Kinds and Types of ‘Photographic Lies’
Where intentional photographic falsehoods are concerned, the underlying motives must also be examined. Is the motive harmless family fun or a friendly prank? Or is deliberate deception the goal? Is the motive to deceive a nation or conceal a crime? Or ‘merely’ to sell airline tickets and resort rooms? These are not hypothetical what-ifs and abstract questions; a number of such instances of photographic manipulation have acquired notoriety over the years though other instances, as bad or worse in the extent of image manipulation, photographic lying, and ulterior motives, have escaped media scrutiny or the public eye. We shall examine:
- Men’s magazines and fashion glossies: airbrushing and retouching centrefolds and models;
- The impact of illusion on, both, men’s expectations and young women’s self-image;
- Double standards Ð while some are made more beautiful, others are made . . . more ugly;
- ‘Making the Sale’ with a photograph Ð how far is ‘too far’?
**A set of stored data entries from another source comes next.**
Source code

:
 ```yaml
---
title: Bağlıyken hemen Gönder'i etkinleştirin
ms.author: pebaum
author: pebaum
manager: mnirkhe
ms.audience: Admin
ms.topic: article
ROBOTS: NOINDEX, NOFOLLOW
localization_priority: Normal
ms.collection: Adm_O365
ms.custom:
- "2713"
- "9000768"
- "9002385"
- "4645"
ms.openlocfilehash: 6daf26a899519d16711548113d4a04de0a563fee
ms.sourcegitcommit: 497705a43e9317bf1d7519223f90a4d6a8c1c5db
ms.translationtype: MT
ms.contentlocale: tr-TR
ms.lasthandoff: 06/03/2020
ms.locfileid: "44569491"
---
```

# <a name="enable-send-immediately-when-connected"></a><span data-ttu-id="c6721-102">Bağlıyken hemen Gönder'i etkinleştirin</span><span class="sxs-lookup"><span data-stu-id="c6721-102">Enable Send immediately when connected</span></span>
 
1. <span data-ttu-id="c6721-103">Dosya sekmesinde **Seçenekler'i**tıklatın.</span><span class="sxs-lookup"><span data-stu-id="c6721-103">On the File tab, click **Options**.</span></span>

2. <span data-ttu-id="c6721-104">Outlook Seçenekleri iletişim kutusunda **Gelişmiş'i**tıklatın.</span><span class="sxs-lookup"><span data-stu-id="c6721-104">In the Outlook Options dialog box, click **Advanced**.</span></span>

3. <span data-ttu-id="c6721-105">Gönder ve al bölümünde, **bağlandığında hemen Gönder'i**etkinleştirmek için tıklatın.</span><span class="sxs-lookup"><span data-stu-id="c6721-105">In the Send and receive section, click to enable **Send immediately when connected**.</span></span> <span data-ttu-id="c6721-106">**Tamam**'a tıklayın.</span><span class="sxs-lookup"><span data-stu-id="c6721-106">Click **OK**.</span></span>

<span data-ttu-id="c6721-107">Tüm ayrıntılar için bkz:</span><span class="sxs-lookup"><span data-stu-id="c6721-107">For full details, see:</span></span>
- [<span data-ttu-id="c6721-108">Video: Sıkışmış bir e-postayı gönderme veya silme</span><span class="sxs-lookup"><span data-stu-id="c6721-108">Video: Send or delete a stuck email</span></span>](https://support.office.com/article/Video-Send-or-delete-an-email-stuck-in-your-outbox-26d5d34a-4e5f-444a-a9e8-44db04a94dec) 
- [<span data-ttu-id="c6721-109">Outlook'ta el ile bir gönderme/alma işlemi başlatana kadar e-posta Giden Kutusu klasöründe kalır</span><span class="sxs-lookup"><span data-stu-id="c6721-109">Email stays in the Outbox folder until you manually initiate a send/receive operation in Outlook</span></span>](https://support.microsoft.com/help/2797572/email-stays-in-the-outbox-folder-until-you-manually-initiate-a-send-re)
- Adding elements into a photograph and wholly fabricating a photograph;
- Removal and airbrushing elements not only out of a photograph, but, out of history;
- Fakery and manipulation in purportedly authentic war photos from the field;
- Artificially staging a photograph to be passed off as if captured in nature;
- Focal length, and a telephoto lens’s inadvertent lie that triggered a nationwide furore;
- From dodging and burning to the marvels of Photoshop, where to draw the line?
The Goal
Can the grey zone of ethical ambiguities be resolved via such a situational, case-by-case evaluation? Or will they yield an incoherent set of ‘answers’ that vary by circumstance and context?
In all likelihood, expecting a Uniform Photographic Code of Ethics may be a bridge too far but, perhaps, a reasonable delineation between what’s acceptable and what’s unacceptable, what’s ethical and what’s unethical, will be possible to tease out as we progress through this series of articles inquiring into the Ethics of Photographic Manipulation.